Re-tipped phono cartridges


I noticed a lot of ads for re-tipped phono cartridges are suggesting this is an improvement over the original. I respectfully disagree. Regardless of the new stylus the integrity of the original design has been compromised. Think of it as a fine Italian automobile with a blown engine. It can be fixed but is it ever truly the same?
dreadhead
Retipping a cartridge is a silly idea. There is much more stuff inside the cartridge that wears out such as the suspension and coil connection wires. The manufacturer will remanufacture the cartridge giving it an entirely new armature/cantilever/ stylus assembly. Oh, what happens to the coil wires is that years of vibration work hardens the metal and eventually they just snap. Always have your valuable cartridges remanufactured by the original company. Always keep an eye on your stylus with a microscope. Do not wait until you hear something. That’s way too late.
Seems to me retipping a cartridge is like changing the oil on your car without changing the filter.  Break it out the wallet & buy a new one. 
Hi Chakster,
What camera were you using when you took those high resolution pictures? I want to invest one to examine some of my cartridges.
Thanks,
Calvin
That is easy to say when you have a $45 Shure. $16,000 Goldfinger? Not so easy. 
Yes @nandric i see this feature in the manual for your Klyne, but the recommendations given for the original cartridges. I believe when someone change the original cantilever (especially boron pipe) to something else (including boron rod) the moving mass will be different, also the stylus tip is not the same, so everything will be different comparing to the original. As the result: the response is different according to this article. Technics research was made back in the 70's. 
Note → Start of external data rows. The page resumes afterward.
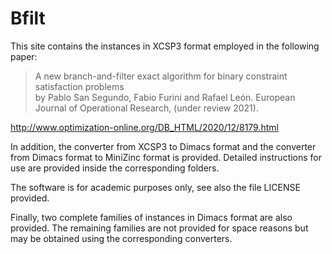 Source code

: # Bfilt

This site contains the instances in XCSP3 format employed in the following paper:

> A new branch-and-filter exact algorithm for binary constraint satisfaction problems  
by Pablo San Segundo, Fabio Furini and Rafael León. European Journal of Operational Research, (under review 2021).

http://www.optimization-online.org/DB_HTML/2020/12/8179.html

In addition, the converter from XCSP3  to Dimacs format and the converter from Dimacs format to MiniZinc format is provided. Detailed instructions for use are provided inside the corresponding folders.

The software is for academic purposes only, see also the file LICENSE  provided.

Finally, two complete families of instances in Dimacs format are also provided. The remaining families are not provided for space reasons but may be obtained using the corresponding converters.
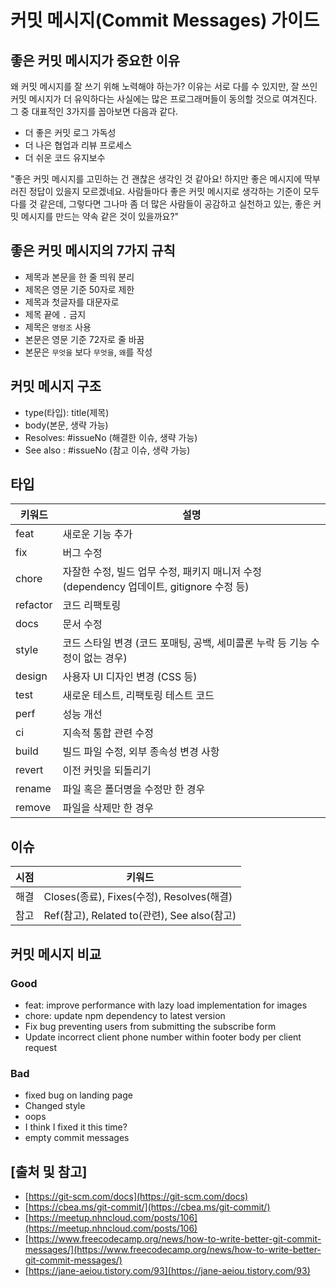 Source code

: # 커밋 메시지(Commit Messages) 가이드

## 좋은 커밋 메시지가 중요한 이유
왜 커밋 메시지를 잘 쓰기 위해 노력해야 하는가? 이유는 서로 다를 수 있지만, 잘 쓰인 커밋 메시지가 더 유익하다는 사실에는 많은 프로그래머들이 동의할 것으로 여겨진다. 그 중 대표적인 3가지를 꼽아보면 다음과 같다.

- 더 좋은 커밋 로그 가독성
- 더 나은 협업과 리뷰 프로세스
- 더 쉬운 코드 유지보수

"좋은 커밋 메시지를 고민하는 건 괜찮은 생각인 것 같아요! 하지만 좋은 메시지에 딱부러진 정답이 있을지 모르겠네요. 사람들마다 좋은 커밋 메시지로 생각하는 기준이 모두 다를 것 같은데, 그렇다면 그나마 좀 더 많은 사람들이 공감하고 실천하고 있는, 좋은 커밋 메시지를 만드는 약속 같은 것이 있을까요?"

## 좋은 커밋 메시지의 7가지 규칙

- 제목과 본문을 한 줄 띄워 분리
- 제목은 영문 기준 50자로 제한
- 제목과 첫글자를 대문자로
- 제목 끝에 `.` 금지
- 제목은 `명령조` 사용
- 본문은 영문 기준 72자로 줄 바꿈
- 본문은 `무엇을` 보다 `무엇을`, `왜`를 작성

## 커밋 메시지 구조

- type(타입): title(제목)
- body(본문, 생략 가능)
- Resolves: #issueNo (해결한 이슈, 생략 가능)
- See also : #issueNo (참고 이슈, 생략 가능)

## 타입

| 키워드 | 설명 |
|-----|-----|
| feat | 새로운 기능 추가 |
| fix | 버그 수정 |
| chore | 자잘한 수정, 빌드 업무 수정, 패키지 매니저 수정 (dependency 업데이트, gitignore 수정 등) |
| refactor | 코드 리팩토링 |
| docs | 문서 수정 |
| style | 코드 스타일 변경 (코드 포매팅, 공백, 세미콜론 누락 등 기능 수정이 없는 경우) |
| design | 사용자 UI 디자인 변경 (CSS 등) |
| test | 새로운 테스트, 리팩토링 테스트 코드 |
| perf | 성능 개선 |
| ci | 지속적 통합 관련 수정 |
| build | 빌드 파일 수정, 외부 종속성 변경 사항 |
| revert | 이전 커밋을 되돌리기 |
| rename | 파일 혹은 폴더명을 수정만 한 경우 |
| remove | 파일을 삭제만 한 경우 |

## 이슈

| 시점 | 키워드 |
|-----|-----|
| 해결 | Closes(종료), Fixes(수정), Resolves(해결) |
| 참고 | Ref(참고), Related to(관련), See also(참고) |

## 커밋 메시지 비교

### Good

- feat: improve performance with lazy load implementation for images
- chore: update npm dependency to latest version
- Fix bug preventing users from submitting the subscribe form
- Update incorrect client phone number within footer body per client request

### Bad

- fixed bug on landing page
- Changed style
- oops
- I think I fixed it this time?
- empty commit messages

## [출처 및 참고]
- [https://git-scm.com/docs](https://git-scm.com/docs)
- [https://cbea.ms/git-commit/](https://cbea.ms/git-commit/)
- [https://meetup.nhncloud.com/posts/106](https://meetup.nhncloud.com/posts/106)
- [https://www.freecodecamp.org/news/how-to-write-better-git-commit-messages/](https://www.freecodecamp.org/news/how-to-write-better-git-commit-messages/)
- [https://jane-aeiou.tistory.com/93](https://jane-aeiou.tistory.com/93)
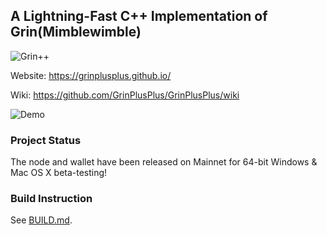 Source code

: ## A Lightning-Fast C++ Implementation of Grin(Mimblewimble)

![Grin++](https://grinplusplus.github.io/banner.png)

Website: https://grinplusplus.github.io/

Wiki: https://github.com/GrinPlusPlus/GrinPlusPlus/wiki

![Demo](https://user-images.githubusercontent.com/8020386/92248412-39137580-eefb-11ea-836c-1b4dfcc5a1c1.png)

### Project Status
The node and wallet have been released on Mainnet for 64-bit Windows & Mac OS X beta-testing!

### Build Instruction
See [BUILD.md](BUILD.md).
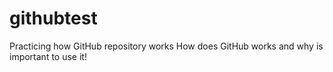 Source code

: # githubtest
Practicing how GitHub repository works
How does GitHub works and why is important to use it! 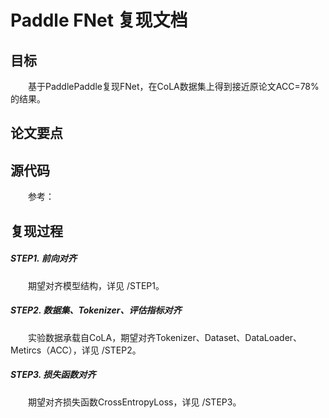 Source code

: # Paddle FNet 复现文档
## 目标
&emsp;&emsp;基于PaddlePaddle复现FNet，在CoLA数据集上得到接近原论文ACC=78%的结果。
## 论文要点

## 源代码
&emsp;&emsp;参考：

## 复现过程
##### STEP1. 前向对齐
&emsp;&emsp;期望对齐模型结构，详见 /STEP1。

##### STEP2. 数据集、Tokenizer、评估指标对齐
&emsp;&emsp;实验数据承载自CoLA，期望对齐Tokenizer、Dataset、DataLoader、Metircs（ACC），详见 /STEP2。

##### STEP3. 损失函数对齐
&emsp;&emsp;期望对齐损失函数CrossEntropyLoss，详见 /STEP3。
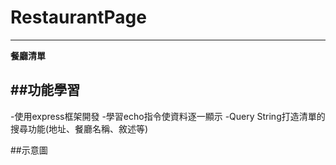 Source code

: # RestaurantPage
---
**餐廳清單**
 
##功能學習
---
-使用express框架開發
-學習echo指令使資料逐一顯示
-Query String打造清單的搜尋功能(地址、餐廳名稱、敘述等)

##示意圖

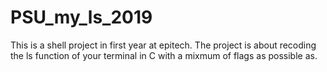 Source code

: # PSU_my_ls_2019
This is a shell project in first year at epitech. The project is about recoding the ls function of your terminal in C with a mixmum of flags as possible as.
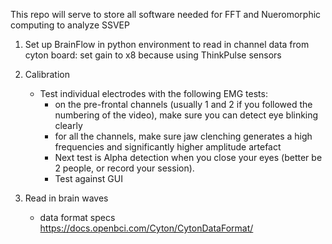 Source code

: This repo will serve to store all software needed for FFT and Nueromorphic computing to analyze SSVEP
1. Set up BrainFlow in python environment to read in channel data from cyton board: set gain to x8 because using ThinkPulse sensors
2. Calibration
    - Test individual electrodes with the following EMG tests:
        - on the pre-frontal channels (usually 1 and 2 if you followed the numbering of the video), make sure you can detect eye blinking clearly
        - for all the channels, make sure jaw clenching generates a high frequencies and significantly higher amplitude artefact 
        - Next test is Alpha detection when you close your eyes (better be 2 people, or record your session).
        - Test against GUI

3. Read in brain waves
    - data format specs https://docs.openbci.com/Cyton/CytonDataFormat/
     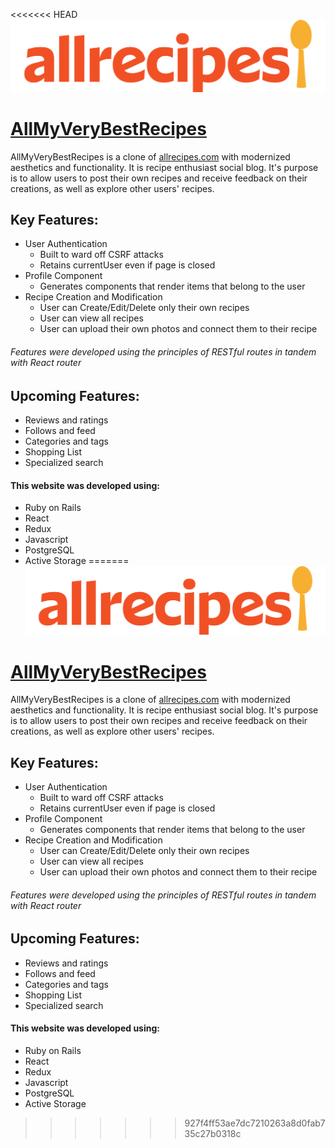 <<<<<<< HEAD
![alt text](https://github.com/jmcbgaston/allmyverybestrecipes/blob/main/app/assets/images/allrecipes-logo.png "Logo Title Text 1") 

# [AllMyVeryBestRecipes](https://allmyverybestrecipes.herokuapp.com/#/)

AllMyVeryBestRecipes is a clone of [allrecipes.com](https://www.allrecipes.com/) with modernized aesthetics and functionality. It is recipe enthusiast social blog. It's purpose is to allow users to post their own recipes and receive feedback on their creations, as well as explore other users' recipes.

## Key Features: 
- User Authentication
   - Built to ward off CSRF attacks
   - Retains currentUser even if page is closed
- Profile Component
   - Generates components that render items that belong to the user
- Recipe Creation and Modification
   - User can Create/Edit/Delete only their own recipes
   - User can view all recipes
   - User can upload their own photos and connect them to their recipe

###### Features were developed using the principles of RESTful routes in tandem with React router

## Upcoming Features:
- Reviews and ratings
- Follows and feed
- Categories and tags
- Shopping List
- Specialized search

#### This website was developed using:
- Ruby on Rails
- React
- Redux
- Javascript
- PostgreSQL
- Active Storage
=======
![alt text](https://github.com/jmcbgaston/allmyverybestrecipes/blob/main/app/assets/images/allrecipes-logo.png "Logo Title Text 1") 

# [AllMyVeryBestRecipes](https://allmyverybestrecipes.herokuapp.com/#/)

AllMyVeryBestRecipes is a clone of [allrecipes.com](https://www.allrecipes.com/) with modernized aesthetics and functionality. It is recipe enthusiast social blog. It's purpose is to allow users to post their own recipes and receive feedback on their creations, as well as explore other users' recipes.

## Key Features: 
- User Authentication
   - Built to ward off CSRF attacks
   - Retains currentUser even if page is closed
- Profile Component
   - Generates components that render items that belong to the user
- Recipe Creation and Modification
   - User can Create/Edit/Delete only their own recipes
   - User can view all recipes
   - User can upload their own photos and connect them to their recipe

###### Features were developed using the principles of RESTful routes in tandem with React router

## Upcoming Features:
- Reviews and ratings
- Follows and feed
- Categories and tags
- Shopping List
- Specialized search

#### This website was developed using:
- Ruby on Rails
- React
- Redux
- Javascript
- PostgreSQL
- Active Storage
>>>>>>> 927f4ff53ae7dc7210263a8d0fab735c27b0318c
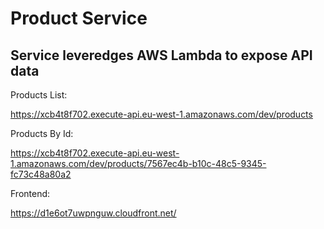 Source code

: # Product Service

## Service leveredges AWS Lambda to expose API data

Products List:

https://xcb4t8f702.execute-api.eu-west-1.amazonaws.com/dev/products


Products By Id:

https://xcb4t8f702.execute-api.eu-west-1.amazonaws.com/dev/products/7567ec4b-b10c-48c5-9345-fc73c48a80a2


Frontend:

https://d1e6ot7uwpnguw.cloudfront.net/
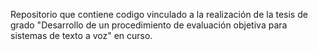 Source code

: Repositorio que contiene codigo vinculado a la realización de la tesis de grado "Desarrollo de un procedimiento de evaluación objetiva para sistemas de texto a voz" en curso.
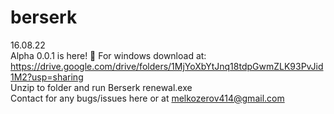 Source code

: # berserk </br>
16.08.22 </br>
Alpha 0.0.1 is here! 🎉
For windows download at: https://drive.google.com/drive/folders/1MjYoXbYtJnq18tdpGwmZLK93PvJid1M2?usp=sharing </br>
Unzip to folder and run Berserk renewal.exe </br>
Contact for any bugs/issues here or at melkozerov414@gmail.com </br>
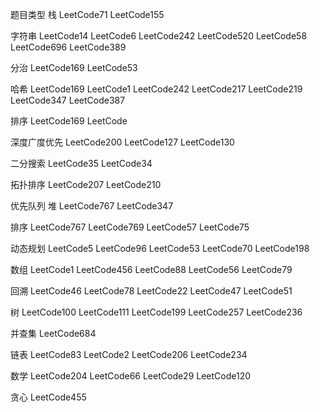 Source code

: 题目类型
栈
LeetCode71     LeetCode155

字符串
LeetCode14     LeetCode6     LeetCode242     LeetCode520     LeetCode58     LeetCode696  LeetCode389

分治
LeetCode169     LeetCode53

哈希
LeetCode169     LeetCode1     LeetCode242     LeetCode217     LeetCode219     LeetCode347     LeetCode387

排序
LeetCode169     LeetCode

深度广度优先
LeetCode200     LeetCode127     LeetCode130

二分搜索
LeetCode35     LeetCode34

拓扑排序
LeetCode207     LeetCode210

优先队列 堆
LeetCode767     LeetCode347

排序
LeetCode767     LeetCode769     LeetCode57      LeetCode75

动态规划
LeetCode5     LeetCode96     LeetCode53     LeetCode70     LeetCode198

数组
LeetCode1     LeetCode456     LeetCode88     LeetCode56   LeetCode79

回溯
LeetCode46     LeetCode78     LeetCode22     LeetCode47     LeetCode51

树
LeetCode100     LeetCode111     LeetCode199     LeetCode257     LeetCode236

并查集
LeetCode684

链表
LeetCode83     LeetCode2  LeetCode206 LeetCode234

数学
LeetCode204     LeetCode66  LeetCode29   LeetCode120

贪心
LeetCode455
Maybe we can compensate somehow by tuning equipment, or maybe our ears can't detect the difference, but this is not what i'm trying to say here.

 In theory changing cantilever and tip we're getting a different cartridge with different moving mass and difference response at high register. I'm sure this is only one aspect of a much more complicated thing that i don't understand as i am not a cartridge designer.

What i often read here is the "retipped is better than the original", but then i realize slowly that people never compared a pefrect original to retipped/refurbished sampe in A/B test. They are sending a cartridge for retip to get in back in 5 month often. Probably their cartridge degraded in sound earlier, i have no idea how they can compare retipped sample to original if they don't have two samples of the same cartridge on hands. Referring to a faulty memories is not the same, this is not A\B test, such comparison is irrelevant in most cases, except maybe a well trained audiophiles/professionals.   

I am comparing cartridges on 4 tonearms in one system and i know how faulty our memories really is, even after 10 minutes.